INFORMATION ::
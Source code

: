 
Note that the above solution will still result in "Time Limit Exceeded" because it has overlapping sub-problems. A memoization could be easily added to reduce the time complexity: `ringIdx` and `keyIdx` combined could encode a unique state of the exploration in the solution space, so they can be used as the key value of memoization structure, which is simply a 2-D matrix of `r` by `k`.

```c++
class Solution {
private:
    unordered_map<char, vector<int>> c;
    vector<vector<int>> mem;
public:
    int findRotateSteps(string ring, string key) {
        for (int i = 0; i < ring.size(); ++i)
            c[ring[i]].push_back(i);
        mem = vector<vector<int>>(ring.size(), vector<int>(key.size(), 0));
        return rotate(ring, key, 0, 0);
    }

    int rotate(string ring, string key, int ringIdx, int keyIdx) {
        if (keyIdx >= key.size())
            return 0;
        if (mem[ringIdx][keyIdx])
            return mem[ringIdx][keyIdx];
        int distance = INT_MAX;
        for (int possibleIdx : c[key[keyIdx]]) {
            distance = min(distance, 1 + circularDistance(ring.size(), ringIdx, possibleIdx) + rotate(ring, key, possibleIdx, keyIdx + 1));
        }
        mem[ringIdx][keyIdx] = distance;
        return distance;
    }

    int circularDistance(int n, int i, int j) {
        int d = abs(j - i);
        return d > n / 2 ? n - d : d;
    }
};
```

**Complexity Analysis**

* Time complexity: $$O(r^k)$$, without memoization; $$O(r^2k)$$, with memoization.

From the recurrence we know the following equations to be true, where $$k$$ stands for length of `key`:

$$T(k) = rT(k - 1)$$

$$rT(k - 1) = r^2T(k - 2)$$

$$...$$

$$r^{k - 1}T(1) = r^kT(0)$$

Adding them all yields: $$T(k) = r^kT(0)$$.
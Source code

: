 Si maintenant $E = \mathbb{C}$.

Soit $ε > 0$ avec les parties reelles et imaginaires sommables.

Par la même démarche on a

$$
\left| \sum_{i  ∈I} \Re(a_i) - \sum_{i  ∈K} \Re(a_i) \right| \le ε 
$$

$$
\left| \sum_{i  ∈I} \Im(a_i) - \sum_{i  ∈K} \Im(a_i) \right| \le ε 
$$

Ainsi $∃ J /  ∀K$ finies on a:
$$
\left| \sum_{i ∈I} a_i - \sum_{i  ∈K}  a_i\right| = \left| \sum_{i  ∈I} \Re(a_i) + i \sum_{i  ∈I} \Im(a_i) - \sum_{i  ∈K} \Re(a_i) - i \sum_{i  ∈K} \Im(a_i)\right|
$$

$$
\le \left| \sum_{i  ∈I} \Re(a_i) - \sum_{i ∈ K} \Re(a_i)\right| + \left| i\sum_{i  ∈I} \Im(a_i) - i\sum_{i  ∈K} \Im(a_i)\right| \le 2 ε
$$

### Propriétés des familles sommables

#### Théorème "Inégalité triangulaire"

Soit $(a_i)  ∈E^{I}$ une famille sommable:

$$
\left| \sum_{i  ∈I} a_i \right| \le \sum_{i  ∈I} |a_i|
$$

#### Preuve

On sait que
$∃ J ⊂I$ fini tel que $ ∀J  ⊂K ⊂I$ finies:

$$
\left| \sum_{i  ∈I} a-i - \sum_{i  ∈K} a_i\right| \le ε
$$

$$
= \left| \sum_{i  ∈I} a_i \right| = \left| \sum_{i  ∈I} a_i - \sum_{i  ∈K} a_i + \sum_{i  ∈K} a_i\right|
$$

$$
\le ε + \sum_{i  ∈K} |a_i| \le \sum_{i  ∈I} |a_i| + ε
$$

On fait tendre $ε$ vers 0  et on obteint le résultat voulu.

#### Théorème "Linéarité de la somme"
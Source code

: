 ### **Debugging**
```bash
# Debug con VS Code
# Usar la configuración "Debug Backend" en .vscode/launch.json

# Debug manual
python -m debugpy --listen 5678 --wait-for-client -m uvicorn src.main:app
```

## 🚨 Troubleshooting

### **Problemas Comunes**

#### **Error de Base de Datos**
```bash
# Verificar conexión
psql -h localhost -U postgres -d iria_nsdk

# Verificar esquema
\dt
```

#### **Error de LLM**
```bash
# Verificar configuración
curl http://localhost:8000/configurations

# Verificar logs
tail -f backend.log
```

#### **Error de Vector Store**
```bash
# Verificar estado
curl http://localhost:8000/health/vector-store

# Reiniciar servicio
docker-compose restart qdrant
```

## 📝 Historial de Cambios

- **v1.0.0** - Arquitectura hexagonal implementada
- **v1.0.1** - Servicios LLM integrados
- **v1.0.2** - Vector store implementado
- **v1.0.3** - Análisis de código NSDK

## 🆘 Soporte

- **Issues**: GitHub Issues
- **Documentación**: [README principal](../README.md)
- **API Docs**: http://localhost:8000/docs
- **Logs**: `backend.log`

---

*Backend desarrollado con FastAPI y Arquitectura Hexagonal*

PROBLEM DETAILS ::
Using the records above, copy each line that contains "left".

WORKED SOLUTION ::
\left| \sum_{i  ∈I} \Re(a_i) - \sum_{i  ∈K} \Re(a_i) \right| \le ε 
\left| \sum_{i  ∈I} \Im(a_i) - \sum_{i  ∈K} \Im(a_i) \right| \le ε 
\left| \sum_{i ∈I} a_i - \sum_{i  ∈K}  a_i\right| = \left| \sum_{i  ∈I} \Re(a_i) + i \sum_{i  ∈I} \Im(a_i) - \sum_{i  ∈K} \Re(a_i) - i \sum_{i  ∈K} \Im(a_i)\right|
\le \left| \sum_{i  ∈I} \Re(a_i) - \sum_{i ∈ K} \Re(a_i)\right| + \left| i\sum_{i  ∈I} \Im(a_i) - i\sum_{i  ∈K} \Im(a_i)\right| \le 2 ε
\left| \sum_{i  ∈I} a_i \right| \le \sum_{i  ∈I} |a_i|
\left| \sum_{i  ∈I} a-i - \sum_{i  ∈K} a_i\right| \le ε
= \left| \sum_{i  ∈I} a_i \right| = \left| \sum_{i  ∈I} a_i - \sum_{i  ∈K} a_i + \sum_{i  ∈K} a_i\right|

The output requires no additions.